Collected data
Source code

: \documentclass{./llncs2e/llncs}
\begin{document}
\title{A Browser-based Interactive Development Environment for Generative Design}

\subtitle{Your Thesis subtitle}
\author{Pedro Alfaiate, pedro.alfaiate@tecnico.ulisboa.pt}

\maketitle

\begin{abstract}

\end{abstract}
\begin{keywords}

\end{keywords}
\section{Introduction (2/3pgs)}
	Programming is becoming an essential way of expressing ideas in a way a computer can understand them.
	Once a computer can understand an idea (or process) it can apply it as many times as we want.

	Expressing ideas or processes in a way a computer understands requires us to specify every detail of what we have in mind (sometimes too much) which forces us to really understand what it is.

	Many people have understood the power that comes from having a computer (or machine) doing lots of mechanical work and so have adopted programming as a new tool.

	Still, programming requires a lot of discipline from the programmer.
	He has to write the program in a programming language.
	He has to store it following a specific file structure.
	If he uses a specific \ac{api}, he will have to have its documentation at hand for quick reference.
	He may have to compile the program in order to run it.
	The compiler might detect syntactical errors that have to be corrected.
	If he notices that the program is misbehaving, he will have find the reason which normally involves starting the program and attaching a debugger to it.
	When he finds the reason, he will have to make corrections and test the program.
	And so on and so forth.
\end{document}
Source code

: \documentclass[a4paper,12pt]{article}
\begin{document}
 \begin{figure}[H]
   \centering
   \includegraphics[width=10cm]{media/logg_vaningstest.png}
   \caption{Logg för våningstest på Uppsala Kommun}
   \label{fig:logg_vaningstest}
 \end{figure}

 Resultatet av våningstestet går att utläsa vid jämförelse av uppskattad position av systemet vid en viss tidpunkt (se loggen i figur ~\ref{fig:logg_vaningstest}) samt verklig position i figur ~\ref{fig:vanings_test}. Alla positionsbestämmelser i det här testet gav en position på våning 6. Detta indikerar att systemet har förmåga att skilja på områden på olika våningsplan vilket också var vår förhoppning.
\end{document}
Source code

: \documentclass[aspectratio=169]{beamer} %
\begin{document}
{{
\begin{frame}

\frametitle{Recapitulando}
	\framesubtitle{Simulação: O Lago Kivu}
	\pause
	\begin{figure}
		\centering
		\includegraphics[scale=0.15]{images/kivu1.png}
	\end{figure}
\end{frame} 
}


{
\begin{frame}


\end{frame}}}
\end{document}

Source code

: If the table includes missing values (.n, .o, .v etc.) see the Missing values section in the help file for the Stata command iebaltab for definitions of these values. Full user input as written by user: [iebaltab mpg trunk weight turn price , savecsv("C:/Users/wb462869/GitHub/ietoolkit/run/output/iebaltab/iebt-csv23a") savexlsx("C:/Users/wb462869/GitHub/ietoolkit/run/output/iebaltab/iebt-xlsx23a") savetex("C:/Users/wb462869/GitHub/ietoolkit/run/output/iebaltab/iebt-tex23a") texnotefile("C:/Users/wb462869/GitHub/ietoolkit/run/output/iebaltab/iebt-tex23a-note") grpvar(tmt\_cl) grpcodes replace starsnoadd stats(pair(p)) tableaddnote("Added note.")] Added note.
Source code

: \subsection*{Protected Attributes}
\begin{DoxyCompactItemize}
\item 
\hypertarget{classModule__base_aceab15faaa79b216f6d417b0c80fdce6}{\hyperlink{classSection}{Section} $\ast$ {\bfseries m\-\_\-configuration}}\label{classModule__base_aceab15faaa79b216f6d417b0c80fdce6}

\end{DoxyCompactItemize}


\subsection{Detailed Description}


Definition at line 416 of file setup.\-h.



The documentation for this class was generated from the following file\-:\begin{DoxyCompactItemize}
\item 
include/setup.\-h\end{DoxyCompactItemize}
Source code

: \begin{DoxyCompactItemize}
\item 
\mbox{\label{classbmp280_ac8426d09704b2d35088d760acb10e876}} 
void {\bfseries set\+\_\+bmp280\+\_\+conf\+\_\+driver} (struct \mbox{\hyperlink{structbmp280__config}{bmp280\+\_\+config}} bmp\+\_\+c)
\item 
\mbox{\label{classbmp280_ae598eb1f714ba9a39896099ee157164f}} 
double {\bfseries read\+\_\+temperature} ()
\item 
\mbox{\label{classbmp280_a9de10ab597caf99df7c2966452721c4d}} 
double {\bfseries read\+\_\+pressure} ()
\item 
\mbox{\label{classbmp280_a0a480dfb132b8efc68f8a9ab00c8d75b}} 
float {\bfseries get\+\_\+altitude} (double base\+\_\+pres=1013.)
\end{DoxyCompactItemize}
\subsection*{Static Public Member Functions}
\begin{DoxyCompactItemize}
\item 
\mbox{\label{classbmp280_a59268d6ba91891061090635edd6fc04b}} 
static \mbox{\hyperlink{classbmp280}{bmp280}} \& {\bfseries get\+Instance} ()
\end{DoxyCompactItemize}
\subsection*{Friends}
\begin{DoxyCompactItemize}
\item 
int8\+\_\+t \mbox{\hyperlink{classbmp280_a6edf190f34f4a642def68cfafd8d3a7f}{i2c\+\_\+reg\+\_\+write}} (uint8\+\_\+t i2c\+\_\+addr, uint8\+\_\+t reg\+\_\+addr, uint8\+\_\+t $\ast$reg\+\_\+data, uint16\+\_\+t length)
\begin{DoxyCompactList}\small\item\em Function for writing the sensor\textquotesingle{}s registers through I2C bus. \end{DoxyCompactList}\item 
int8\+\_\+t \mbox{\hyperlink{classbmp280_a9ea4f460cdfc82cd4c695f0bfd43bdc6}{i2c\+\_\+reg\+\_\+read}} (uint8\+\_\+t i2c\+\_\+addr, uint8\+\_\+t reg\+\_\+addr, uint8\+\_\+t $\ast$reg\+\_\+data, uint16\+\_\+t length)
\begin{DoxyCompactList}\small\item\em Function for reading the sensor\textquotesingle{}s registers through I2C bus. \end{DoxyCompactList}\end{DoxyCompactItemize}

* Problem details *
Verbatim reproduction of the entries is required.

* Exercise answer *
Source code

: \documentclass{./llncs2e/llncs}
\begin{document}
\title{A Browser-based Interactive Development Environment for Generative Design}

\subtitle{Your Thesis subtitle}
\author{Pedro Alfaiate, pedro.alfaiate@tecnico.ulisboa.pt}

\maketitle

\begin{abstract}

\end{abstract}
\begin{keywords}

\end{keywords}
\section{Introduction (2/3pgs)}
	Programming is becoming an essential way of expressing ideas in a way a computer can understand them.
	Once a computer can understand an idea (or process) it can apply it as many times as we want.

	Expressing ideas or processes in a way a computer understands requires us to specify every detail of what we have in mind (sometimes too much) which forces us to really understand what it is.

	Many people have understood the power that comes from having a computer (or machine) doing lots of mechanical work and so have adopted programming as a new tool.

	Still, programming requires a lot of discipline from the programmer.
	He has to write the program in a programming language.
	He has to store it following a specific file structure.
	If he uses a specific \ac{api}, he will have to have its documentation at hand for quick reference.
	He may have to compile the program in order to run it.
	The compiler might detect syntactical errors that have to be corrected.
	If he notices that the program is misbehaving, he will have find the reason which normally involves starting the program and attaching a debugger to it.
	When he finds the reason, he will have to make corrections and test the program.
	And so on and so forth.
\end{document}
Source code

: \documentclass[a4paper,12pt]{article}
\begin{document}
 \begin{figure}[H]
   \centering
   \includegraphics[width=10cm]{media/logg_vaningstest.png}
   \caption{Logg för våningstest på Uppsala Kommun}
   \label{fig:logg_vaningstest}
 \end{figure}

 Resultatet av våningstestet går att utläsa vid jämförelse av uppskattad position av systemet vid en viss tidpunkt (se loggen i figur ~\ref{fig:logg_vaningstest}) samt verklig position i figur ~\ref{fig:vanings_test}. Alla positionsbestämmelser i det här testet gav en position på våning 6. Detta indikerar att systemet har förmåga att skilja på områden på olika våningsplan vilket också var vår förhoppning.
\end{document}
Source code

: \documentclass[aspectratio=169]{beamer} %
\begin{document}
{{
\begin{frame}

\frametitle{Recapitulando}
	\framesubtitle{Simulação: O Lago Kivu}
	\pause
	\begin{figure}
		\centering
		\includegraphics[scale=0.15]{images/kivu1.png}
	\end{figure}
\end{frame} 
}


{
\begin{frame}


\end{frame}}}
\end{document}

Source code

: If the table includes missing values (.n, .o, .v etc.) see the Missing values section in the help file for the Stata command iebaltab for definitions of these values. Full user input as written by user: [iebaltab mpg trunk weight turn price , savecsv("C:/Users/wb462869/GitHub/ietoolkit/run/output/iebaltab/iebt-csv23a") savexlsx("C:/Users/wb462869/GitHub/ietoolkit/run/output/iebaltab/iebt-xlsx23a") savetex("C:/Users/wb462869/GitHub/ietoolkit/run/output/iebaltab/iebt-tex23a") texnotefile("C:/Users/wb462869/GitHub/ietoolkit/run/output/iebaltab/iebt-tex23a-note") grpvar(tmt\_cl) grpcodes replace starsnoadd stats(pair(p)) tableaddnote("Added note.")] Added note.
Source code

: \subsection*{Protected Attributes}
\begin{DoxyCompactItemize}
\item 
\hypertarget{classModule__base_aceab15faaa79b216f6d417b0c80fdce6}{\hyperlink{classSection}{Section} $\ast$ {\bfseries m\-\_\-configuration}}\label{classModule__base_aceab15faaa79b216f6d417b0c80fdce6}

\end{DoxyCompactItemize}


\subsection{Detailed Description}


Definition at line 416 of file setup.\-h.



The documentation for this class was generated from the following file\-:\begin{DoxyCompactItemize}
\item 
include/setup.\-h\end{DoxyCompactItemize}
Source code

: \begin{DoxyCompactItemize}
\item 
\mbox{\label{classbmp280_ac8426d09704b2d35088d760acb10e876}} 
void {\bfseries set\+\_\+bmp280\+\_\+conf\+\_\+driver} (struct \mbox{\hyperlink{structbmp280__config}{bmp280\+\_\+config}} bmp\+\_\+c)
\item 
\mbox{\label{classbmp280_ae598eb1f714ba9a39896099ee157164f}} 
double {\bfseries read\+\_\+temperature} ()
\item 
\mbox{\label{classbmp280_a9de10ab597caf99df7c2966452721c4d}} 
double {\bfseries read\+\_\+pressure} ()
\item 
\mbox{\label{classbmp280_a0a480dfb132b8efc68f8a9ab00c8d75b}} 
float {\bfseries get\+\_\+altitude} (double base\+\_\+pres=1013.)
\end{DoxyCompactItemize}
\subsection*{Static Public Member Functions}
\begin{DoxyCompactItemize}
\item 
\mbox{\label{classbmp280_a59268d6ba91891061090635edd6fc04b}} 
static \mbox{\hyperlink{classbmp280}{bmp280}} \& {\bfseries get\+Instance} ()
\end{DoxyCompactItemize}
\subsection*{Friends}
\begin{DoxyCompactItemize}
\item 
int8\+\_\+t \mbox{\hyperlink{classbmp280_a6edf190f34f4a642def68cfafd8d3a7f}{i2c\+\_\+reg\+\_\+write}} (uint8\+\_\+t i2c\+\_\+addr, uint8\+\_\+t reg\+\_\+addr, uint8\+\_\+t $\ast$reg\+\_\+data, uint16\+\_\+t length)
\begin{DoxyCompactList}\small\item\em Function for writing the sensor\textquotesingle{}s registers through I2C bus. \end{DoxyCompactList}\item 
int8\+\_\+t \mbox{\hyperlink{classbmp280_a9ea4f460cdfc82cd4c695f0bfd43bdc6}{i2c\+\_\+reg\+\_\+read}} (uint8\+\_\+t i2c\+\_\+addr, uint8\+\_\+t reg\+\_\+addr, uint8\+\_\+t $\ast$reg\+\_\+data, uint16\+\_\+t length)
\begin{DoxyCompactList}\small\item\em Function for reading the sensor\textquotesingle{}s registers through I2C bus. \end{DoxyCompactList}\end{DoxyCompactItemize}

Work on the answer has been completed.